The Townshend Pod products removed noise and made the music sound much more at ease and enjoyable. More natural if you will. They made the music more fun to listen to in my experience. That is how I experienced both methods of “isolation”. Just my experience and I realize this topic is more complex than my singular experience.
That is what I would expect just by looking at them. You’re a qualified reviewer in my book so there you go. If they want another one they are welcome to go ahead and send a set my way.
I don’t believe that one product/solution has to be denigrated in order to support the other.

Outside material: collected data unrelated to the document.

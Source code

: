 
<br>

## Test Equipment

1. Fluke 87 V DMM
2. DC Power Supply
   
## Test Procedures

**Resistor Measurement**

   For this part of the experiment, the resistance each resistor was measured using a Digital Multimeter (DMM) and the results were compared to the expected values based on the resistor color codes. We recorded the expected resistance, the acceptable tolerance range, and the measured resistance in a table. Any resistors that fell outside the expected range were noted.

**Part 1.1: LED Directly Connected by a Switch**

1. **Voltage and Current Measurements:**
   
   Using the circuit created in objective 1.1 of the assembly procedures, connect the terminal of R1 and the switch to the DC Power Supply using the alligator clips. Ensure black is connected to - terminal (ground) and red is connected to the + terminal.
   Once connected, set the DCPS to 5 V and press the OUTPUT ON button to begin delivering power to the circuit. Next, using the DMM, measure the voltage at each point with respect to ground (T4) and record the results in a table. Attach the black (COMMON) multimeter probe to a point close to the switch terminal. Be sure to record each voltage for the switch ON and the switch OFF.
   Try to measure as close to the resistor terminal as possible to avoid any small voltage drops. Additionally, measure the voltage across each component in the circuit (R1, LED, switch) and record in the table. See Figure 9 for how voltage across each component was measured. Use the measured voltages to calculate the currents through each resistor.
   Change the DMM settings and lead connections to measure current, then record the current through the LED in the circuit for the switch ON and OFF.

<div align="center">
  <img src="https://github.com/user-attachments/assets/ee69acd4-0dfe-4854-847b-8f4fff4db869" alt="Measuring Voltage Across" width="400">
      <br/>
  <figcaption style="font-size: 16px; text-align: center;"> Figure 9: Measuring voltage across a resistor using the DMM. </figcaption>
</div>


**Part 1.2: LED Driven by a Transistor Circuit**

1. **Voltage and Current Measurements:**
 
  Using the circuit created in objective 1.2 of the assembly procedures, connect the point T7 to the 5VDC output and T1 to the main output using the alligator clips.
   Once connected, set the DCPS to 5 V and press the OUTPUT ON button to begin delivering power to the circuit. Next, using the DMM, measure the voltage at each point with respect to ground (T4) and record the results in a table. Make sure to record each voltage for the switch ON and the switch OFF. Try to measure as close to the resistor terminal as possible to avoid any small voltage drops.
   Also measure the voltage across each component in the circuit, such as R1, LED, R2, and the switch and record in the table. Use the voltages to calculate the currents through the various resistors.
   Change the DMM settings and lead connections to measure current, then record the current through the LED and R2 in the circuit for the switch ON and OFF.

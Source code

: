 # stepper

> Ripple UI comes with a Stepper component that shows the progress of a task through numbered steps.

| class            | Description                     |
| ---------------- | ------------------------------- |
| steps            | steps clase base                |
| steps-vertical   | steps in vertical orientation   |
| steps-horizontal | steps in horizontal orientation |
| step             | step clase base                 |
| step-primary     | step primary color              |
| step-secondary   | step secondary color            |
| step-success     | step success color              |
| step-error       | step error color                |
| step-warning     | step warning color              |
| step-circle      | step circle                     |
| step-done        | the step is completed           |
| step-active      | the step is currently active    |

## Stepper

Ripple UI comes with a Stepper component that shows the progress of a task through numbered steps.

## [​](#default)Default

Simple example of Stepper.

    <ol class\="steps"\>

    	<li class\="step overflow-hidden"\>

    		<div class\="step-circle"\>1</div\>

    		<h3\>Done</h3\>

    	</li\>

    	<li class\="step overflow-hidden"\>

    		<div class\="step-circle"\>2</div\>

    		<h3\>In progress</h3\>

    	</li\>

+1 - Unfortunately that's not the way some folks on here decide to roll.  It seems that someone always has to be right at the expense of others who are targeted as being "wrong".  I so much appreciate your voice of reason, maturity and sanity @charles1dad 
@mitch2

“They call them Sound Anchor Stands”

I suppose that they make them for the 2Cs?


It seems like most of the people that like spikes and/or sound anchors seem to have cabinets that are not ringing and resonating?
I could easily imagine that people with “I’ll say better made” speaker cabinets, prefer spikes and mass to pin them spatially.And that the isolators may help actually people who’s cabinets tend to excite the floor.
I am in the first camp.
@three_easy_payments, Thank you for your kind comment, much appreciated.
@holmz,
"It seems like most of the people that like spikes and/or sound anchors seem to have cabinets that are not ringing and resonating?
I could easily imagine that people with “I’ll say better made” speaker cabinets, prefer spikes and mass to pin them spatially.And that the isolators may help actually people who’s cabinets tend to excite the floor.
I am in the first camp"

That certainty appears to be a contributing factor (Speaker cabinet construction and type of floor/surface they are sitting on). ) Seems what Richard Vandersteen was alluding to given his post testing comments and results  in his two seperate rooms. You have to give him credit for actually trying a product with his own speakers.
Charles
@charles1dad not sure if it was this thread or the other Townshend thread, but there was a Wilson speaker owner who found the Podiums a profound improvement over spikes.
I think Wilson would fall into the 'inert cabinet' group, so I think that busts your theory.